I Chose My Own Path
Evelyn Alvarez '22
Global Disease Biology
I Create My Own Path
I strive to realize my dream and to make my parents proud so that their sacrifices are not in vain. Both of my parents fled their countries to seek refuge from the civil wars in Central America. Seeing them never give up and persevere in the face of adversity motivates me to keep fighting. "The path is not straight, but the goal remains the same," is a phrase I repeat over and over. I am a first-generation college student who grew up in unfavorable circumstances in a neighborhood filled with violence. I can say that I am lucky to have made it out. My brothers and I were taught to try anything and everything at least once and encouraged to be lifelong learners. Because of this, I always loved going to school and used music as an outlet. I have a colorful background in music ranging from piano, flute, electric bass, and percussion.
As soon as I started on my track to higher education, my family needed my assistance with their financial burdens. So I picked up 4 jobs while attending part-time at the community colleges in my area. During this trying time, I worked steadily toward my objectives and took every opportunity in my various jobs to learn valuable skills that would propel me to success. I realized very quickly that my success was significantly reliant on a strong support structure.

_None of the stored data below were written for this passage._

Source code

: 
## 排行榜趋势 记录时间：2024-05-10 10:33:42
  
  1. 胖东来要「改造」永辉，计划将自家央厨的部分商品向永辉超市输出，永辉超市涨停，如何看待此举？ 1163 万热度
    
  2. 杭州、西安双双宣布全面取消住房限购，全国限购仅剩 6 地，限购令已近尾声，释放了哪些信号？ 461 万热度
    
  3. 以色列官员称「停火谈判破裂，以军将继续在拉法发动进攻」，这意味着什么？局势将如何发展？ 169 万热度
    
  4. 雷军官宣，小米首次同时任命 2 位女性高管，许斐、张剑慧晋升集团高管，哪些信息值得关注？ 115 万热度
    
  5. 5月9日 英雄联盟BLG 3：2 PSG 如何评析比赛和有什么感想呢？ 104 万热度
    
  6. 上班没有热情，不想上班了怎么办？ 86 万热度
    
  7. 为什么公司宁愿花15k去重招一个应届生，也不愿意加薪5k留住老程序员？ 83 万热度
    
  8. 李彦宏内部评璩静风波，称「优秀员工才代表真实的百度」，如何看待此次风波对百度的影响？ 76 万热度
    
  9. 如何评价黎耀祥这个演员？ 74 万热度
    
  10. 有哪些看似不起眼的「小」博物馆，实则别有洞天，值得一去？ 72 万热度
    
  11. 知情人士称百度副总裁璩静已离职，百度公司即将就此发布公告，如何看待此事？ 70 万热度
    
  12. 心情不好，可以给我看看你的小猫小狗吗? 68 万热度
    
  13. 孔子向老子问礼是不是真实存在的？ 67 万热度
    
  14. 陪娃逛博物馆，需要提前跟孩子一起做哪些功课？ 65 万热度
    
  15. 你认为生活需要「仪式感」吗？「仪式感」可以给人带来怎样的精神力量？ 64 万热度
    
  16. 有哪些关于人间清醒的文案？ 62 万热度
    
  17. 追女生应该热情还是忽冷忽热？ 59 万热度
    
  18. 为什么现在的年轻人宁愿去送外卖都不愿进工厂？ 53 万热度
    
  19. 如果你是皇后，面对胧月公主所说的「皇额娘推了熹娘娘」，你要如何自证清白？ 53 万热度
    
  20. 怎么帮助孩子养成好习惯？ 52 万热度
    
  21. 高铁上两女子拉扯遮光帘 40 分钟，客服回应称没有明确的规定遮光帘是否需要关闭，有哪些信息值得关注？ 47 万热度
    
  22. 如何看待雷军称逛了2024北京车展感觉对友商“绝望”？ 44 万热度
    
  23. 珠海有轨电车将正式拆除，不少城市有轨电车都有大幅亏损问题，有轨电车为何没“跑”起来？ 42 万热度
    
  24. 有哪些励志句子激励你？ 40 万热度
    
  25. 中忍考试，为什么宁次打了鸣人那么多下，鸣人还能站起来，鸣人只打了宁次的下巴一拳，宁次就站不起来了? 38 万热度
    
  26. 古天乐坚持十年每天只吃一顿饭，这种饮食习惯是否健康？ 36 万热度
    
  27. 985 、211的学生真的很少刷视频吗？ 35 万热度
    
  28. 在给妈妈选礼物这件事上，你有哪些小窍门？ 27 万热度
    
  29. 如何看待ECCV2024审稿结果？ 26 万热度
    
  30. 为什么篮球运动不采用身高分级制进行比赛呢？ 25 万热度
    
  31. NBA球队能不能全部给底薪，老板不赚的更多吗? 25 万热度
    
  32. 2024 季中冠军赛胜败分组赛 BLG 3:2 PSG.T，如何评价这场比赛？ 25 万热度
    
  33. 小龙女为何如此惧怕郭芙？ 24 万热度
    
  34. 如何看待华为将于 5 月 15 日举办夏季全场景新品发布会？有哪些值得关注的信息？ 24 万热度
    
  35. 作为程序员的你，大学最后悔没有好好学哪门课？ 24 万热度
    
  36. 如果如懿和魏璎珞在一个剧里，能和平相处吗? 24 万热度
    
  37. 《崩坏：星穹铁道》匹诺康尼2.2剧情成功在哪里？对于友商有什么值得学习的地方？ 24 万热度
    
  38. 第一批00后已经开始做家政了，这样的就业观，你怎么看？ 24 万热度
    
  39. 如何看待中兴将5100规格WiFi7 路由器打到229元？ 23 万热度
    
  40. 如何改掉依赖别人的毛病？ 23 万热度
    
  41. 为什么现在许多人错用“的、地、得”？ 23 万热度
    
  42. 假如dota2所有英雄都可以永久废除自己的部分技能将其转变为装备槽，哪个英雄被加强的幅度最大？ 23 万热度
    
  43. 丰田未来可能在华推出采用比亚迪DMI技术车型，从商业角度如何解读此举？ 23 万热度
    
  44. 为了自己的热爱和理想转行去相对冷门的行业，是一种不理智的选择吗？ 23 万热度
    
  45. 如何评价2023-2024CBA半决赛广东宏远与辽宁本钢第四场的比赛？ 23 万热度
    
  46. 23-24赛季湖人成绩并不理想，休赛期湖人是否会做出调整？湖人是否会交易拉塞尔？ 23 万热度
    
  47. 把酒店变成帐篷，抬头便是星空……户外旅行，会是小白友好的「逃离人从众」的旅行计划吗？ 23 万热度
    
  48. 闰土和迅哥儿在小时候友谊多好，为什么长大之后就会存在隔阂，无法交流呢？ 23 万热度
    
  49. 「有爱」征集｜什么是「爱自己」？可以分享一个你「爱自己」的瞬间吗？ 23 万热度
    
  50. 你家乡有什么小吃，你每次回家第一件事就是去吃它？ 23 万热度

There were many times that I had contemplated whether continuing to work multiple jobs and going to school was the life I wanted. Inadequacy in a university environment was my biggest hesitance; I realized that the traditional path to higher education was not feasible for me. As I explored the various avenues college has provided for me, I grew to accept the fact that I had to make my own path–being a first-generation college student means that I am in charge of my own destiny. I applied to UC Davis, my dream university. To my surprise, I was accepted. I then researched programs at UC Davis that would give me a sense of community to ensure my success while attending school. I found EOPS, TRiO SSS, CCLASS, NAASSC, and the Puente program.
I have arrived
Upon my entrance to UC Davis, I felt overwhelmed with unknowns but quickly began to realize that, for the first time, my giving nature was acknowledged and reciprocated. I was shocked at how the students and faculty strive to be helpful in any way they can. I was invited to join the Aggie Jumpstart pilot program, where I met Lili Bynes, the academic advisor at the CAES Dean's Office. Lili helped find mental health resources, the Food Pantry on campus, and many other programs that would help me find my footing. The inclusivity of the environment has made me feel comfortable and has helped me combat imposter syndrome.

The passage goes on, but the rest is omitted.